Examine each line of the data. Copy the line if it includes the word "cost".

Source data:
================

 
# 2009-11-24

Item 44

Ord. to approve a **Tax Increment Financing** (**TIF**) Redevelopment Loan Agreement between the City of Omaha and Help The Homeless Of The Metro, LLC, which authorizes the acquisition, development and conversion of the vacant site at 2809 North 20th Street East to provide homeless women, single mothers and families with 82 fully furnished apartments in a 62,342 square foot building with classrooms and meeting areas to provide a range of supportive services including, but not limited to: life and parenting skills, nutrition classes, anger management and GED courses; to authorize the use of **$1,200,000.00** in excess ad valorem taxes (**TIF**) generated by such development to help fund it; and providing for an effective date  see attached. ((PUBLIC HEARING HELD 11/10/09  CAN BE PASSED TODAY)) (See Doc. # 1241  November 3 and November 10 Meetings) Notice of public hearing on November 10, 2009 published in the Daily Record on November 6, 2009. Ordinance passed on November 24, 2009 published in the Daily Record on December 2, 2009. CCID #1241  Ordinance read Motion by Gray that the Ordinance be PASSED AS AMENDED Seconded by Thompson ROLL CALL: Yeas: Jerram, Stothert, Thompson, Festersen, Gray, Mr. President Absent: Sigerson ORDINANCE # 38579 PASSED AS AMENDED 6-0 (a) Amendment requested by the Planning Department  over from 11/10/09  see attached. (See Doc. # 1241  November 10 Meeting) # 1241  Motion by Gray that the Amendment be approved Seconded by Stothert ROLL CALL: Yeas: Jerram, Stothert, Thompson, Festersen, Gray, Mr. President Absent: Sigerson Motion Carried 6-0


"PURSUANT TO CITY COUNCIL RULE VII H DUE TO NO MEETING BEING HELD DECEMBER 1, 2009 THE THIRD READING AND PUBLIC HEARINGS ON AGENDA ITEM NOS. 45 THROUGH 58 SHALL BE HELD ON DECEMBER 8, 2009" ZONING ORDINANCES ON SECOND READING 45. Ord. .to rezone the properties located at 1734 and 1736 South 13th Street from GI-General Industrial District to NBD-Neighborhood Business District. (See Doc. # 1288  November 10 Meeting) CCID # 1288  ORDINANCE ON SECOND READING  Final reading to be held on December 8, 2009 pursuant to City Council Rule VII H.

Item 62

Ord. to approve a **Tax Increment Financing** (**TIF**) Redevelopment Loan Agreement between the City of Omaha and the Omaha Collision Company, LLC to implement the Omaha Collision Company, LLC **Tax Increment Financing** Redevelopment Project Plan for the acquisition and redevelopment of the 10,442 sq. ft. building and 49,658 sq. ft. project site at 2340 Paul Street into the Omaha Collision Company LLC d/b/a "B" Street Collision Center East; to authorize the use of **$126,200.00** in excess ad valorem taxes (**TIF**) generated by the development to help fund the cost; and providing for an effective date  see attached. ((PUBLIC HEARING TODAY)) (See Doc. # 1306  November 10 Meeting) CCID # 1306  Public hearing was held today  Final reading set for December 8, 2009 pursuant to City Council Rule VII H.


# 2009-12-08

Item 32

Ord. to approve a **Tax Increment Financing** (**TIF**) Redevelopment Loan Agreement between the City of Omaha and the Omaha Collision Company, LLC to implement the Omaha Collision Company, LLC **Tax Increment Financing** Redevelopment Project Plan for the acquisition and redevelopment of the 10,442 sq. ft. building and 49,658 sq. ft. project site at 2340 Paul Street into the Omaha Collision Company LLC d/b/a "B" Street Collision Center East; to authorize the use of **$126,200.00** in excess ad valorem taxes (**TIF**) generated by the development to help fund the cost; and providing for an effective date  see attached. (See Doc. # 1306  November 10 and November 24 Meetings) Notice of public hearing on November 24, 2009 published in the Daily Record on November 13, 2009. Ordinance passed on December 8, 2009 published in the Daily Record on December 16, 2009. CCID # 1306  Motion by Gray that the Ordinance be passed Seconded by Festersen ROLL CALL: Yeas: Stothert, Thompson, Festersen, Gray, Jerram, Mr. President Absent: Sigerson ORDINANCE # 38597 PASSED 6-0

================

▶ _ANSWER TO THE EXERCISE_
Ord. to approve a **Tax Increment Financing** (**TIF**) Redevelopment Loan Agreement between the City of Omaha and the Omaha Collision Company, LLC to implement the Omaha Collision Company, LLC **Tax Increment Financing** Redevelopment Project Plan for the acquisition and redevelopment of the 10,442 sq. ft. building and 49,658 sq. ft. project site at 2340 Paul Street into the Omaha Collision Company LLC d/b/a "B" Street Collision Center East; to authorize the use of **$126,200.00** in excess ad valorem taxes (**TIF**) generated by the development to help fund the cost; and providing for an effective date  see attached. ((PUBLIC HEARING TODAY)) (See Doc. # 1306  November 10 Meeting) CCID # 1306  Public hearing was held today  Final reading set for December 8, 2009 pursuant to City Council Rule VII H.
Ord. to approve a **Tax Increment Financing** (**TIF**) Redevelopment Loan Agreement between the City of Omaha and the Omaha Collision Company, LLC to implement the Omaha Collision Company, LLC **Tax Increment Financing** Redevelopment Project Plan for the acquisition and redevelopment of the 10,442 sq. ft. building and 49,658 sq. ft. project site at 2340 Paul Street into the Omaha Collision Company LLC d/b/a "B" Street Collision Center East; to authorize the use of **$126,200.00** in excess ad valorem taxes (**TIF**) generated by the development to help fund the cost; and providing for an effective date  see attached. (See Doc. # 1306  November 10 and November 24 Meetings) Notice of public hearing on November 24, 2009 published in the Daily Record on November 13, 2009. Ordinance passed on December 8, 2009 published in the Daily Record on December 16, 2009. CCID # 1306  Motion by Gray that the Ordinance be passed Seconded by Festersen ROLL CALL: Yeas: Stothert, Thompson, Festersen, Gray, Jerram, Mr. President Absent: Sigerson ORDINANCE # 38597 PASSED 6-0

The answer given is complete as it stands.